Work to be completed: Line by line, set down the records below from the first line through the line containing "7. Sélectionnez votre langue préférée". Omit the pictures.

○ ○ ○ ○

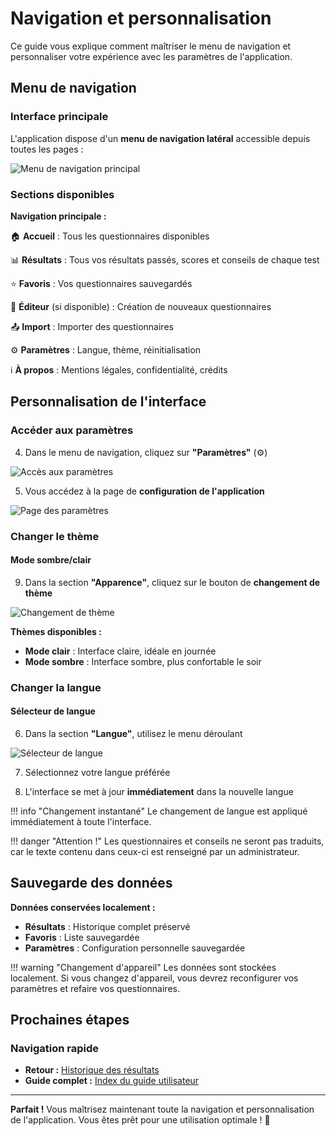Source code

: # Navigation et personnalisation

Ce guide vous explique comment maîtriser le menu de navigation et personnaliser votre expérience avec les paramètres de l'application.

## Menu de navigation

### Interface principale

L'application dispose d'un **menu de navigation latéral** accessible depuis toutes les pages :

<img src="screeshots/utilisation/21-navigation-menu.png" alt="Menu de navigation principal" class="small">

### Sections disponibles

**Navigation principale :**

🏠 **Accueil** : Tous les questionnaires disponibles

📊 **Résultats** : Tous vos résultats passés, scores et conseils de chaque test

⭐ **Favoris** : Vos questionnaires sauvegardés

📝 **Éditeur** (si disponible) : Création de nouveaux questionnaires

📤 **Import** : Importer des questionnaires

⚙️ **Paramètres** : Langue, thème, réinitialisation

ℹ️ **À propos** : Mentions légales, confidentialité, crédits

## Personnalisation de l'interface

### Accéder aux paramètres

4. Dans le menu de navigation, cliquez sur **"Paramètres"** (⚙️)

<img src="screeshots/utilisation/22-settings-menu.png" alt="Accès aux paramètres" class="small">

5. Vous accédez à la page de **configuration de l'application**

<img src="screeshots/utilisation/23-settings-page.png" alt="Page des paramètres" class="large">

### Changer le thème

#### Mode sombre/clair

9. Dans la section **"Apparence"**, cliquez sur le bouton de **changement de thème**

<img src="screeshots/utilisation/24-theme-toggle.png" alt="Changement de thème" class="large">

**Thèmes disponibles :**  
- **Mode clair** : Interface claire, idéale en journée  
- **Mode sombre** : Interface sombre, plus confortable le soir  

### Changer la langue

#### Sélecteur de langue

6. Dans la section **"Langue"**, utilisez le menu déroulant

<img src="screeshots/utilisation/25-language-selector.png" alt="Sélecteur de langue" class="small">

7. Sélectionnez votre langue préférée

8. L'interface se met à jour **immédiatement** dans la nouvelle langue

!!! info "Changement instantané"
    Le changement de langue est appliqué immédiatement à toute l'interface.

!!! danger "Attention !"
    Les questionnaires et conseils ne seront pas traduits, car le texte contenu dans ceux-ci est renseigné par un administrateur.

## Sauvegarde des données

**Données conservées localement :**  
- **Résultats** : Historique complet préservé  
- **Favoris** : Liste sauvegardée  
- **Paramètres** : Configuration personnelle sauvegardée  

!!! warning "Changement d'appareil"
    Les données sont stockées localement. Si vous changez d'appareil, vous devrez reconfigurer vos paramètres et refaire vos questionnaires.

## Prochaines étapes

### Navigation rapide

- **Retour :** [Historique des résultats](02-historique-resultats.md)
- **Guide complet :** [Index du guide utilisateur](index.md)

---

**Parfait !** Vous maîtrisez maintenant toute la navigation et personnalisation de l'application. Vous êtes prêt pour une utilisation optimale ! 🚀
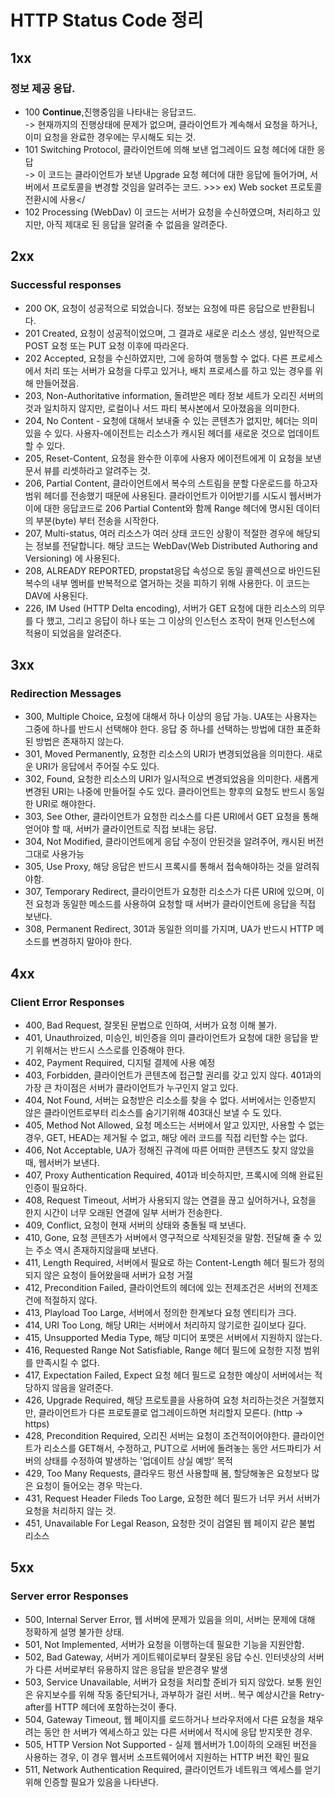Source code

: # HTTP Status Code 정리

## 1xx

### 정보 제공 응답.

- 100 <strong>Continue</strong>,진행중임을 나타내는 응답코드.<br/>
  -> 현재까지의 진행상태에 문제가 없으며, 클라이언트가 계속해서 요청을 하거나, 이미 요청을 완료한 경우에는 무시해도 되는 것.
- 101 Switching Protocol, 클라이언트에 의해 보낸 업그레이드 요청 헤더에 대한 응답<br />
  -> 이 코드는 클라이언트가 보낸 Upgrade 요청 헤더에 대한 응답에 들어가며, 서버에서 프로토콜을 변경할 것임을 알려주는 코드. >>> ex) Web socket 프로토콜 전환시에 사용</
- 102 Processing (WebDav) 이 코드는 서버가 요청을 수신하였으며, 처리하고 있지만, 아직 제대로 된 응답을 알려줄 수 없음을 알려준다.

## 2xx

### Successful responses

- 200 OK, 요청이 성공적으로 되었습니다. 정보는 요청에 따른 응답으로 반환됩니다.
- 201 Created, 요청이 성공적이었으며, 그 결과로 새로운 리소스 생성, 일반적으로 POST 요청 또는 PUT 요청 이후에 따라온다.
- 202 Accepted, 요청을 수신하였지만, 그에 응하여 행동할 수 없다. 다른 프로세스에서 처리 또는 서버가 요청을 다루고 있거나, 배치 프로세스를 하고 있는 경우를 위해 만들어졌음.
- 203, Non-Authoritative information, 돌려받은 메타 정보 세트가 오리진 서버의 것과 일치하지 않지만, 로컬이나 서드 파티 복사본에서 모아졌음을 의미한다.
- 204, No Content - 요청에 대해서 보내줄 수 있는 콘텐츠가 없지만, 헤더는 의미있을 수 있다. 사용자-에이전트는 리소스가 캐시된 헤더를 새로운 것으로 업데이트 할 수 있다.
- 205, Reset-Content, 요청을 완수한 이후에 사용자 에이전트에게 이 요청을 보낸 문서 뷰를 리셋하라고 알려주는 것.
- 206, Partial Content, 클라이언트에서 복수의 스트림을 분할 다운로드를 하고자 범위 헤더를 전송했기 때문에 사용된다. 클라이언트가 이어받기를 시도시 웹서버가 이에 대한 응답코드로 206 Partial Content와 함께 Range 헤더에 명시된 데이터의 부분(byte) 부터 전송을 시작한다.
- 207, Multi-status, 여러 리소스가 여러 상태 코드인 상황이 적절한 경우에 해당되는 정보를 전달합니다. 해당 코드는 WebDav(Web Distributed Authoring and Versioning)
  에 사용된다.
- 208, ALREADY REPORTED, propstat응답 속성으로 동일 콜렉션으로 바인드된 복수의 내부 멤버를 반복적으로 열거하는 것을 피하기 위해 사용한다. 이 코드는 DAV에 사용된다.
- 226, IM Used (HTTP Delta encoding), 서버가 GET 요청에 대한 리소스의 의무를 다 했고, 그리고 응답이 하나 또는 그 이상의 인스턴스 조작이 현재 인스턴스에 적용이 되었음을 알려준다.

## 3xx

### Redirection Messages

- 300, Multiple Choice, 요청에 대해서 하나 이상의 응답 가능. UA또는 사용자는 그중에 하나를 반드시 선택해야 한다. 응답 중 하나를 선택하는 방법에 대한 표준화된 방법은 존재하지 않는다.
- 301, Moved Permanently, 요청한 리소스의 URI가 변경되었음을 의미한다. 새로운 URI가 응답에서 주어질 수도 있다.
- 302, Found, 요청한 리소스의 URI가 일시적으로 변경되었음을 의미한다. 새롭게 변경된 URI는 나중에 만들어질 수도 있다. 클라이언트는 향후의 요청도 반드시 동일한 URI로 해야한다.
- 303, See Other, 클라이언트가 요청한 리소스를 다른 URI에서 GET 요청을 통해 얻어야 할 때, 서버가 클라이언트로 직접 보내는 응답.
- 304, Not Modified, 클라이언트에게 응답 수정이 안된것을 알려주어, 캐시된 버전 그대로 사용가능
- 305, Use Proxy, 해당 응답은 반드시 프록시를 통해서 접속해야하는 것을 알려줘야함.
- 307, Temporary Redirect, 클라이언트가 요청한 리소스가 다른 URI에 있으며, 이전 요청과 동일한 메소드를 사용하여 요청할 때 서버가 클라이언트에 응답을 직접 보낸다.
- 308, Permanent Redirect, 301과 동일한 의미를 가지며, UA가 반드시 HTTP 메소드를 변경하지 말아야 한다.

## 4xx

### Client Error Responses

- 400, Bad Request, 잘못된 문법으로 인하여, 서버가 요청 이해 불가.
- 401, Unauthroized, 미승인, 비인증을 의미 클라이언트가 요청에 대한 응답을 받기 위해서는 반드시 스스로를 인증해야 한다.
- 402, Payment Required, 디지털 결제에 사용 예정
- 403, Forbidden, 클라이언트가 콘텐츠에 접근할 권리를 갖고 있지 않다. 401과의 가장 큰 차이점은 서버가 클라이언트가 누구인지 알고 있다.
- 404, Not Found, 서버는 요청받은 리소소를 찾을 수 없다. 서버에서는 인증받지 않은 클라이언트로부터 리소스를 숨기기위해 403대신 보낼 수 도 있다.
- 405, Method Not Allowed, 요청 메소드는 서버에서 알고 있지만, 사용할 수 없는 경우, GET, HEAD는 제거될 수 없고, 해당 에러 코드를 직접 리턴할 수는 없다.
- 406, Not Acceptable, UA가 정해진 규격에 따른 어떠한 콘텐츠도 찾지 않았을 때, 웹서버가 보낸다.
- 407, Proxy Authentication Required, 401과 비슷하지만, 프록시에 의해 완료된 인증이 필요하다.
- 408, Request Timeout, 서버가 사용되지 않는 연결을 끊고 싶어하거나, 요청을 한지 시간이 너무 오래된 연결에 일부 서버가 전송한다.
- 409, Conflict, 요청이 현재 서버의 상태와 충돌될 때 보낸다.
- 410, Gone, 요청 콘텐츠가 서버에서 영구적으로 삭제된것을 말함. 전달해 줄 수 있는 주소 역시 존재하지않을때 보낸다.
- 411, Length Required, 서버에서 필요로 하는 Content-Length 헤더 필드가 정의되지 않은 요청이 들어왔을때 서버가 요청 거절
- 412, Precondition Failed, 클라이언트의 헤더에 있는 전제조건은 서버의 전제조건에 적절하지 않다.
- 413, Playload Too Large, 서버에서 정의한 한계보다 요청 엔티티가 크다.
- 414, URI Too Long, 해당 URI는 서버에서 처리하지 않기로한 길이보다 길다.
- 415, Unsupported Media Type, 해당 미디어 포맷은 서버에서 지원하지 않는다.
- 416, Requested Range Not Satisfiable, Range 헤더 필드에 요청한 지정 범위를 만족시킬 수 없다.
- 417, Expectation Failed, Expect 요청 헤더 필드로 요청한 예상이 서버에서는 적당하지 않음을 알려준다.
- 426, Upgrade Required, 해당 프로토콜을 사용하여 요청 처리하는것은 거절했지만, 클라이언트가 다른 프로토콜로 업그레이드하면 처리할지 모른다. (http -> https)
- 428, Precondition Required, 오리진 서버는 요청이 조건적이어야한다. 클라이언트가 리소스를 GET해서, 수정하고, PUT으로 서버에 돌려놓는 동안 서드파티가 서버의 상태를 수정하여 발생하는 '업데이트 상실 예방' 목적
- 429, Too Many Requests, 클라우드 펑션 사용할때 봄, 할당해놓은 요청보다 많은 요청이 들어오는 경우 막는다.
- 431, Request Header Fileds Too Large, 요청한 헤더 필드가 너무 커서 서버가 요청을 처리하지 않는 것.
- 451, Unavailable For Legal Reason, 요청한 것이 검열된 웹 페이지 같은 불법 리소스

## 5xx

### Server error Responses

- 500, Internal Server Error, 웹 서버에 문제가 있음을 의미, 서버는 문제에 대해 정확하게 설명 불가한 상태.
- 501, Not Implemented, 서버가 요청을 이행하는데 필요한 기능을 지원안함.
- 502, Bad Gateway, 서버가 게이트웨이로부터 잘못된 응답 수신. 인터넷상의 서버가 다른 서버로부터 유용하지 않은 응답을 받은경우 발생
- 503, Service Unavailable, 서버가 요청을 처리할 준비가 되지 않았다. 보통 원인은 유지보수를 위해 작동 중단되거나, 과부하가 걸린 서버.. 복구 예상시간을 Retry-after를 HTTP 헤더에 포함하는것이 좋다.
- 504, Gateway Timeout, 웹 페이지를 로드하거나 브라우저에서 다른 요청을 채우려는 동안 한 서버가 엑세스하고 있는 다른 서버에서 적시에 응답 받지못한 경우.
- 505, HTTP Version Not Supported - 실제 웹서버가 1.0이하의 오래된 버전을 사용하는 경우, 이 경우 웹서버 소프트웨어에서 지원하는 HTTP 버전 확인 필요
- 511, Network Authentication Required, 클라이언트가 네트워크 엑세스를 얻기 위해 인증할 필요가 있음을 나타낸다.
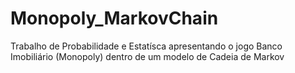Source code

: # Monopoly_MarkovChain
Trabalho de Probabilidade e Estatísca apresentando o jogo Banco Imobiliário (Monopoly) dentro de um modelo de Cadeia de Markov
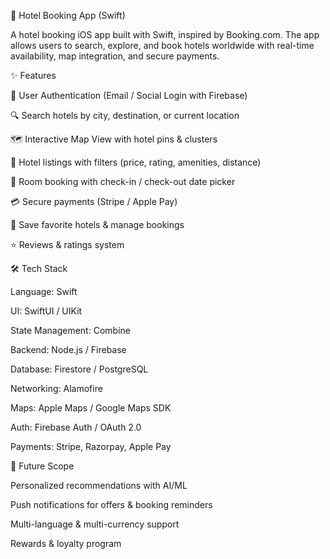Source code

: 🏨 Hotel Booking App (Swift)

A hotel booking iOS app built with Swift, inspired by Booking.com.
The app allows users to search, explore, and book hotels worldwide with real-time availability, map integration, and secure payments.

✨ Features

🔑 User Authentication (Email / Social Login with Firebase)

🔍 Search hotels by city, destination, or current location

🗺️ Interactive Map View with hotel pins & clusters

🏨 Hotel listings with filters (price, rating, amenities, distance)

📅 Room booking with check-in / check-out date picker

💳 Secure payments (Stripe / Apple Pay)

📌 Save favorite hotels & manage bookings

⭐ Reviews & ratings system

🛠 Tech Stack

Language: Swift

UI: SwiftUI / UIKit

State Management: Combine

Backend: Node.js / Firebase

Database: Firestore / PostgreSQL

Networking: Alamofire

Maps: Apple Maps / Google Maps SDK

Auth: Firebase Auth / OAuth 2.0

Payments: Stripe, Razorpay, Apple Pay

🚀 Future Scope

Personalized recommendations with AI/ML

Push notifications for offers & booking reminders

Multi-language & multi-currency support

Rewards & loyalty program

○ ○ ○ ○

Written reply:
Source code

: # Navigation et personnalisation

Ce guide vous explique comment maîtriser le menu de navigation et personnaliser votre expérience avec les paramètres de l'application.

## Menu de navigation

### Interface principale

L'application dispose d'un **menu de navigation latéral** accessible depuis toutes les pages :

<img src="screeshots/utilisation/21-navigation-menu.png" alt="Menu de navigation principal" class="small">

### Sections disponibles

**Navigation principale :**

🏠 **Accueil** : Tous les questionnaires disponibles

📊 **Résultats** : Tous vos résultats passés, scores et conseils de chaque test

⭐ **Favoris** : Vos questionnaires sauvegardés

📝 **Éditeur** (si disponible) : Création de nouveaux questionnaires

📤 **Import** : Importer des questionnaires

⚙️ **Paramètres** : Langue, thème, réinitialisation

ℹ️ **À propos** : Mentions légales, confidentialité, crédits

## Personnalisation de l'interface

### Accéder aux paramètres

4. Dans le menu de navigation, cliquez sur **"Paramètres"** (⚙️)

<img src="screeshots/utilisation/22-settings-menu.png" alt="Accès aux paramètres" class="small">

5. Vous accédez à la page de **configuration de l'application**

<img src="screeshots/utilisation/23-settings-page.png" alt="Page des paramètres" class="large">

### Changer le thème

#### Mode sombre/clair

9. Dans la section **"Apparence"**, cliquez sur le bouton de **changement de thème**

<img src="screeshots/utilisation/24-theme-toggle.png" alt="Changement de thème" class="large">

**Thèmes disponibles :**  
- **Mode clair** : Interface claire, idéale en journée  
- **Mode sombre** : Interface sombre, plus confortable le soir  

### Changer la langue

#### Sélecteur de langue

6. Dans la section **"Langue"**, utilisez le menu déroulant

<img src="screeshots/utilisation/25-language-selector.png" alt="Sélecteur de langue" class="small">

7. Sélectionnez votre langue préférée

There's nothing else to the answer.